*** Opening of TASK MATERIAL ***

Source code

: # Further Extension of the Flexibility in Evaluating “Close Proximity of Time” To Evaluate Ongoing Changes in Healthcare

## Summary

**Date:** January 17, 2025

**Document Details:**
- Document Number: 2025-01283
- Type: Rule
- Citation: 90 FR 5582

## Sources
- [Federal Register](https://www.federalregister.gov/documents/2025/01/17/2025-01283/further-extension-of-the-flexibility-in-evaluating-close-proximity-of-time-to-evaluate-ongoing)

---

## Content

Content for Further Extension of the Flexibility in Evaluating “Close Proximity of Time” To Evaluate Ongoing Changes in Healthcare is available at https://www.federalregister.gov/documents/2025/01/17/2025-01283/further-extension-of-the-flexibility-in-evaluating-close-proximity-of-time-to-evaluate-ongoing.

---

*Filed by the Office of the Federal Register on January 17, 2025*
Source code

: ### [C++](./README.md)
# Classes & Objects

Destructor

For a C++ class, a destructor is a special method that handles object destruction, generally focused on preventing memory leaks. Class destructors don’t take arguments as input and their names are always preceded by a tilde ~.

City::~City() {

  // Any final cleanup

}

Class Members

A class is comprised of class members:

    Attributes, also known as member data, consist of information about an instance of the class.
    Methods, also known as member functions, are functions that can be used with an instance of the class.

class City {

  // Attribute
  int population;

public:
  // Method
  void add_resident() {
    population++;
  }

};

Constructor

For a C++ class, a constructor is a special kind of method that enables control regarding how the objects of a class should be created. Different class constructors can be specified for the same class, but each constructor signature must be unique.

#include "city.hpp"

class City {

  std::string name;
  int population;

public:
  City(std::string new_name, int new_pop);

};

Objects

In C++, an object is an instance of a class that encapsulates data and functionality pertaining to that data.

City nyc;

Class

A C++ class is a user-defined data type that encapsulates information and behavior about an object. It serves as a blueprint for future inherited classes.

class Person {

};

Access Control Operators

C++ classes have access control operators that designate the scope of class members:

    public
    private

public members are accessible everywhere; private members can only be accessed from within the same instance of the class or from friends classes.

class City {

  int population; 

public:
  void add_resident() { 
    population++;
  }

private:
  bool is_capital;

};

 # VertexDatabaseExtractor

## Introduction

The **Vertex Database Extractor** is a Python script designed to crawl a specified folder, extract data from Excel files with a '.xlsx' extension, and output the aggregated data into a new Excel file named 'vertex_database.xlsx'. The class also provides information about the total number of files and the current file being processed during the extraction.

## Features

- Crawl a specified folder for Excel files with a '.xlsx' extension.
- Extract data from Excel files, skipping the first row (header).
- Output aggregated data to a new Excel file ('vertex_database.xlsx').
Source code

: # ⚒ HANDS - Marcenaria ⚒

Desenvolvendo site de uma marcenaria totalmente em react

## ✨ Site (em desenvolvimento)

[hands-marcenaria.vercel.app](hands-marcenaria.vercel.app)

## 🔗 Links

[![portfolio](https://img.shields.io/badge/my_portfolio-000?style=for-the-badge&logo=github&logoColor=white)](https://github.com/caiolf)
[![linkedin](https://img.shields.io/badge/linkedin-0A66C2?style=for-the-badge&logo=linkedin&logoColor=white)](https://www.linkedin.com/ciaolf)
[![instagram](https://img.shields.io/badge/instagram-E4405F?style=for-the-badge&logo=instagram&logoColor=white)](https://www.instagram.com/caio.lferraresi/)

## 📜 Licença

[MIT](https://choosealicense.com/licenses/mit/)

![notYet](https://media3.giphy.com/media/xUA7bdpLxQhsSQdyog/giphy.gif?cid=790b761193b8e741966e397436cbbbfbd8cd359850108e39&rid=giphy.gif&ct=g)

*** Close of TASK MATERIAL ***

TASK REQUIREMENTS: For each entry above, write out an exact copy.

OUTPUT:
Source code

: # Further Extension of the Flexibility in Evaluating “Close Proximity of Time” To Evaluate Ongoing Changes in Healthcare

## Summary

**Date:** January 17, 2025

**Document Details:**
- Document Number: 2025-01283
- Type: Rule
- Citation: 90 FR 5582

## Sources
- [Federal Register](https://www.federalregister.gov/documents/2025/01/17/2025-01283/further-extension-of-the-flexibility-in-evaluating-close-proximity-of-time-to-evaluate-ongoing)

---

## Content

Content for Further Extension of the Flexibility in Evaluating “Close Proximity of Time” To Evaluate Ongoing Changes in Healthcare is available at https://www.federalregister.gov/documents/2025/01/17/2025-01283/further-extension-of-the-flexibility-in-evaluating-close-proximity-of-time-to-evaluate-ongoing.

---

*Filed by the Office of the Federal Register on January 17, 2025*
Source code

: ### [C++](./README.md)
# Classes & Objects

Destructor

For a C++ class, a destructor is a special method that handles object destruction, generally focused on preventing memory leaks. Class destructors don’t take arguments as input and their names are always preceded by a tilde ~.

City::~City() {

  // Any final cleanup

}

Class Members

A class is comprised of class members:

    Attributes, also known as member data, consist of information about an instance of the class.
    Methods, also known as member functions, are functions that can be used with an instance of the class.

class City {

  // Attribute
  int population;

public:
  // Method
  void add_resident() {
    population++;
  }

};

Constructor

For a C++ class, a constructor is a special kind of method that enables control regarding how the objects of a class should be created. Different class constructors can be specified for the same class, but each constructor signature must be unique.

#include "city.hpp"

class City {

  std::string name;
  int population;

public:
  City(std::string new_name, int new_pop);

};

Objects

In C++, an object is an instance of a class that encapsulates data and functionality pertaining to that data.

City nyc;

Class

A C++ class is a user-defined data type that encapsulates information and behavior about an object. It serves as a blueprint for future inherited classes.

class Person {

};

Access Control Operators

C++ classes have access control operators that designate the scope of class members:

    public
    private

public members are accessible everywhere; private members can only be accessed from within the same instance of the class or from friends classes.

class City {

  int population; 

public:
  void add_resident() { 
    population++;
  }

private:
  bool is_capital;

};

 # VertexDatabaseExtractor

## Introduction

The **Vertex Database Extractor** is a Python script designed to crawl a specified folder, extract data from Excel files with a '.xlsx' extension, and output the aggregated data into a new Excel file named 'vertex_database.xlsx'. The class also provides information about the total number of files and the current file being processed during the extraction.

## Features

- Crawl a specified folder for Excel files with a '.xlsx' extension.
- Extract data from Excel files, skipping the first row (header).
- Output aggregated data to a new Excel file ('vertex_database.xlsx').
Source code

: # ⚒ HANDS - Marcenaria ⚒

Desenvolvendo site de uma marcenaria totalmente em react

## ✨ Site (em desenvolvimento)

[hands-marcenaria.vercel.app](hands-marcenaria.vercel.app)

## 🔗 Links

[![portfolio](https://img.shields.io/badge/my_portfolio-000?style=for-the-badge&logo=github&logoColor=white)](https://github.com/caiolf)
[![linkedin](https://img.shields.io/badge/linkedin-0A66C2?style=for-the-badge&logo=linkedin&logoColor=white)](https://www.linkedin.com/ciaolf)
[![instagram](https://img.shields.io/badge/instagram-E4405F?style=for-the-badge&logo=instagram&logoColor=white)](https://www.instagram.com/caio.lferraresi/)

## 📜 Licença

[MIT](https://choosealicense.com/licenses/mit/)

![notYet](https://media3.giphy.com/media/xUA7bdpLxQhsSQdyog/giphy.gif?cid=790b761193b8e741966e397436cbbbfbd8cd359850108e39&rid=giphy.gif&ct=g)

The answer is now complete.